水に流してはいけない話

 ▼…地球は「水の惑星」と呼ばれる。地球表面の約70%が海で覆われ、水の量は140京立方メートルとかで想像もつかない。4大文明は大河のほとりに発祥し、近代都市の多くもまた川や港と無縁でない。ところが、世界を「百人の村」にたとえると、村人の25人が慢性的な水不足に苦しめられているというのは一体どうしたことか。

 ▼…我々の母なる星は、実は「塩水の惑星」だった。淡水はわずか2.5%で、その多くは極地の氷であったり、とても手の届かない地中に存在する。結局、飲用や産業用として利用可能な水は、地球全体の水をバケツ1杯分とすると、スズメの涙ほどにもならない計算なのだ。

 ▼…さて、日本はと言うと、年間降水量は世界平均の2倍だが、人口密度が高く、川は短く急流だから、必ずしも恵まれているとは言えない。
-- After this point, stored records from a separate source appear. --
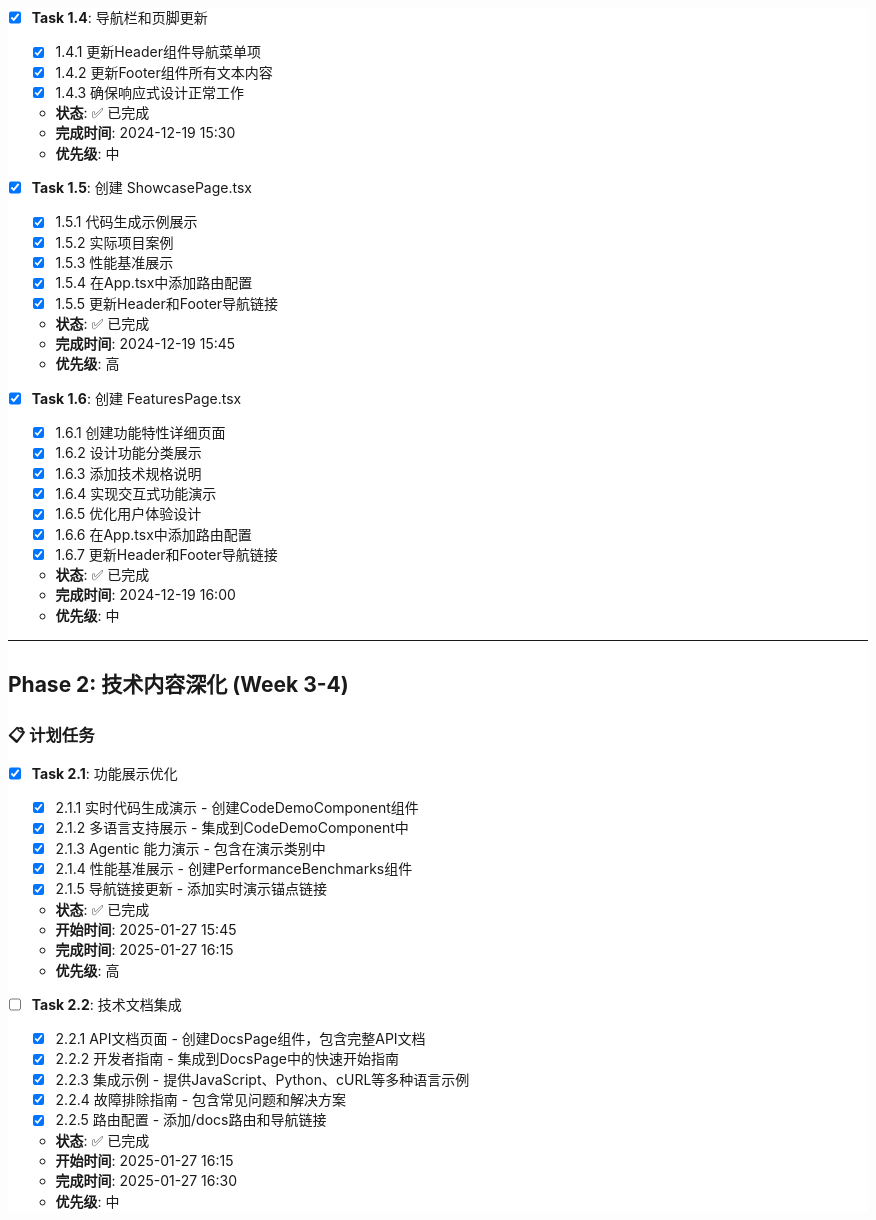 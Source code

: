 - [x] **Task 1.4**: 导航栏和页脚更新
  - [x] 1.4.1 更新Header组件导航菜单项
  - [x] 1.4.2 更新Footer组件所有文本内容
  - [x] 1.4.3 确保响应式设计正常工作
  - **状态**: ✅ 已完成
  - **完成时间**: 2024-12-19 15:30
  - **优先级**: 中

- [x] **Task 1.5**: 创建 ShowcasePage.tsx
  - [x] 1.5.1 代码生成示例展示
  - [x] 1.5.2 实际项目案例
  - [x] 1.5.3 性能基准展示
  - [x] 1.5.4 在App.tsx中添加路由配置
  - [x] 1.5.5 更新Header和Footer导航链接
  - **状态**: ✅ 已完成
  - **完成时间**: 2024-12-19 15:45
  - **优先级**: 高

- [x] **Task 1.6**: 创建 FeaturesPage.tsx
  - [x] 1.6.1 创建功能特性详细页面
  - [x] 1.6.2 设计功能分类展示
  - [x] 1.6.3 添加技术规格说明
  - [x] 1.6.4 实现交互式功能演示
  - [x] 1.6.5 优化用户体验设计
  - [x] 1.6.6 在App.tsx中添加路由配置
  - [x] 1.6.7 更新Header和Footer导航链接
  - **状态**: ✅ 已完成
  - **完成时间**: 2024-12-19 16:00
  - **优先级**: 中

---

## Phase 2: 技术内容深化 (Week 3-4)

### 📋 计划任务
- [x] **Task 2.1**: 功能展示优化
  - [x] 2.1.1 实时代码生成演示 - 创建CodeDemoComponent组件
  - [x] 2.1.2 多语言支持展示 - 集成到CodeDemoComponent中
  - [x] 2.1.3 Agentic 能力演示 - 包含在演示类别中
  - [x] 2.1.4 性能基准展示 - 创建PerformanceBenchmarks组件
  - [x] 2.1.5 导航链接更新 - 添加实时演示锚点链接
  - **状态**: ✅ 已完成
  - **开始时间**: 2025-01-27 15:45
  - **完成时间**: 2025-01-27 16:15
  - **优先级**: 高

- [ ] **Task 2.2**: 技术文档集成
  - [x] 2.2.1 API文档页面 - 创建DocsPage组件，包含完整API文档
  - [x] 2.2.2 开发者指南 - 集成到DocsPage中的快速开始指南
  - [x] 2.2.3 集成示例 - 提供JavaScript、Python、cURL等多种语言示例
  - [x] 2.2.4 故障排除指南 - 包含常见问题和解决方案
  - [x] 2.2.5 路由配置 - 添加/docs路由和导航链接
  - **状态**: ✅ 已完成
  - **开始时间**: 2025-01-27 16:15
  - **完成时间**: 2025-01-27 16:30
  - **优先级**: 中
にもかかわらず、「瑞穂=水穂の国」として栄えてきたのは、水田やため池を使って巧みに水資源を利用してきた日本人の英知によるところが大きい。

 ▼…しかし、近年は木材や食糧資源の大半を輸入に頼っているから、水資源の輸入大国であり、消費大国とも言える。そう考えると、コンクリで固めた都市では降る雨を一気に海に流し去り、地方では生活排水で川を汚す私たちの暮らしは、果たしてそれでいいのか。百人村で「湯水のように」は禁句である。